Türkiye Cumhuriyeti sisteminin temel kolonlarının kurucu aklı olmakla övünen CHP geleneğinde, neyin değişip değişmediğini belirlemek için turnusol kağıdı olarak Kürt sorunundan daha isabetli bir ölçüm malzemesi olamaz. Kemal Kılıçdaroğlu liderliğindeki CHP kurumsal zihniyeti de bu testten şimdiye kadar hiç geçemedi. Cafcaflı başlıklarla hazırlanmış, ama sorunun sağından solundan geçip gitmekten başka bir şey söylemeyen raporlar eskitilip durdu hep. Başka bir ifadeyle, Kürt sorununda çözümsüzlüğe oynamanın, aynı anlama gelmek üzere savaş siyasetinde ısrarın, sadece iktidar partilerinin ve güçlerini değil, muhalefettekileri de eskitip çözdüğünü kavramadı.
Ama yaşadı ve yaşıyor.
Şimdi AKP-MHP bloğunun başına gelen, aslında CHP’nin de başına gelmiş ve gelmekte olan şeydi. Öncesine ait olanlardan, sadece, HDP eş başkanlarını ve milletvekillerini hapse gönderen dokunulmazlıkların kaldırılmasına onay verdikleri “Yenikapı ruhunu” ve tutumunu hatırlatıp geçelim. Ne umdular, ne buldular!
Peki ya şimdi? Yaşadıklarından ders çıkarmış olabilirler mi?
31 Mart-23 Haziran seçim sonuçlarını CHP’nin okuma şekli, pek öyle olmadığına işaret ediyor. Kürtler ve HDP seçmeni, AKP’ye kaybettirmek için stratejik oy kullanmasa, aslında kendisinin de bu seçimin kaybedeni olduğunu kavramış değil. Kendi marifetiyle kazandığını sanıyor, öyle göstermeye çalışıyor.

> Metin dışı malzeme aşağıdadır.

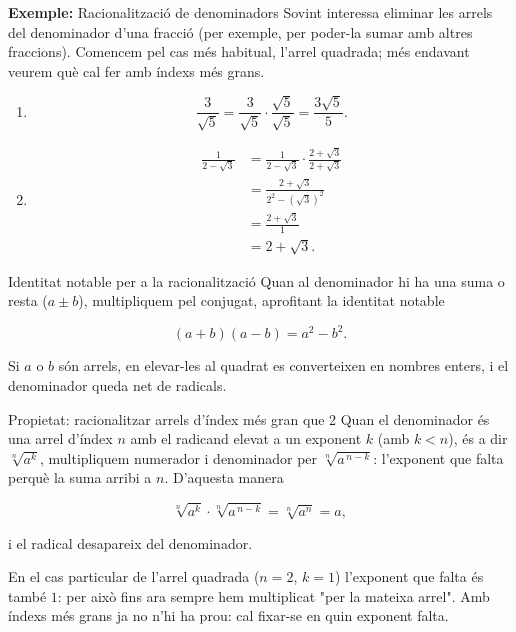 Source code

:\begin{exemple}{\textbf{Exemple:} Racionalització de denominadors}
Sovint interessa eliminar les arrels del denominador d'una fracció (per exemple, per poder-la sumar amb altres fraccions). Comencem pel cas més habitual, l'arrel quadrada; més endavant veurem què cal fer amb índexs més grans.

\begin{enumerate}
\item \[
\frac{3}{\sqrt{5}}
= \frac{3}{\sqrt{5}} \cdot \frac{\sqrt{5}}{\sqrt{5}}
= \frac{3\sqrt{5}}{5}.
\]
\item \[
\begin{aligned}
\frac{1}{2-\sqrt{3}} &= \frac{1}{2-\sqrt{3}} \cdot \frac{2+\sqrt{3}}{2+\sqrt{3}} \\
&= \frac{2+\sqrt{3}}{2^2-\left(\sqrt{3}\right)^2} \\
&= \frac{2+\sqrt{3}}{1} \\
&= 2+\sqrt{3}.
\end{aligned}
\]
\end{enumerate}
\end{exemple}

\begin{nota}{Identitat notable per a la racionalització}
Quan al denominador hi ha una suma o resta ($a\pm b$), multipliquem pel conjugat, aprofitant la identitat notable

\[
(a+b)(a-b) = a^2 - b^2.
\]

Si $a$ o $b$ són arrels, en elevar-les al quadrat es converteixen en nombres enters, i el denominador queda net de radicals.
\end{nota}

\begin{propietat}{Propietat: racionalitzar arrels d'índex més gran que 2}
Quan el denominador és una arrel d'índex $n$ amb el radicand elevat a un exponent $k$ (amb $k<n$), és a dir $\sqrt[n]{a^k}$, multipliquem numerador i denominador per $\sqrt[n]{a^{\,n-k}}$: l'exponent que falta perquè la suma arribi a $n$. D'aquesta manera

\[
\sqrt[n]{a^k}\cdot\sqrt[n]{a^{\,n-k}} = \sqrt[n]{a^{n}} = a,
\]

i el radical desapareix del denominador.

En el cas particular de l'arrel quadrada ($n=2$, $k=1$) l'exponent que falta és també $1$: per això fins ara sempre hem multiplicat "per la mateixa arrel". Amb índexs més grans ja no n'hi ha prou: cal fixar-se en quin exponent falta.
\end{propietat}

Seçim sonuçlarının, Kürt sorununda demokratik çözüm ve barış isteyenlerin iradesinin eseri olduğunu gizlemeye uğraşıyor. Kürtleri, HDP’yi cesurca kutlamıyor, teşekkür etmiyor.
Hazırladıkları raporların mantığındaki kurnazlık gibi davranarak, ama aslında akılsızlığını göstererek günü kurtarmaya çalışan şeyler geveliyor. Kürt sorunu başta gelmek üzere, Türkiye’nin geleceğini etkileyecek temel barış, demokrasi ve özgürlük sorunlarının çözüm yolunu değil, kendi olası iktidarının dikensiz yolunu bulma derdine düşmüş görünüyor. Ama, öyle de bir yol yok. Hayale kapılıyor.
Hem de ne hayaller!
Örneğin; Suriye sorununu çözmek gibi! Hem de yakında, sonbaharda, konferansla!
Bu ‘tereyağından kıl çekme operasyonu’nu müjdeleyen Kılıçdaroğlu, Erdoğan’a da fırçayı basmayı ihmal etmiyor. Hem, güvenlik kaygım var diye adamın toprağına gireceksin-tamam gir de, hem de gidip bir Esad’la görüşmeyeceksin, gel beraber çözelim demeyeceksin, böyle olamaz. Kişisel gurur yapıyorsun, devlet çıkarları böyle korunmaz. Türkiye ateş çemberinin içinde, çıkarılması lazım. Siz çözemediniz, biz çözeriz. ABD, Rusya, İran hariç Esad başta olmak üzere, Suriye’deki bütün aktörleri bir masa etrafında toplar, çözeriz. Ha, bir de PYD/SDG’yi almayız masaya, onlar Suriye’li ama aktör değil, terörist. Diğerleri de temiz zaten.
Özetle ve esasla CHP’de hesap bu minvalde.
Temiz çözüm gerçekten!
Türkiye’nin savaş politikalarına ve harcamalarına onay var… İşgaline onay var… İşgal edilen yerlere mültecilerin yerleştirilmesine onay var… Cihatçı çetelerin at oynatmasına onay var… Kürtlerin Suriye’deki kendi topraklarında kendilerini yönetmelerine gram onay yok.
CHP’nin bu kafayla, “22 soruya 22 cevap” hazırlamasına ne gerek vardı ki? Tek soruya tek cevapta bitirilebilir iş: Kürt sorunu Kürtsüz nasıl çözülür?
Bekleyip görelim bakalım, nasıl olacak!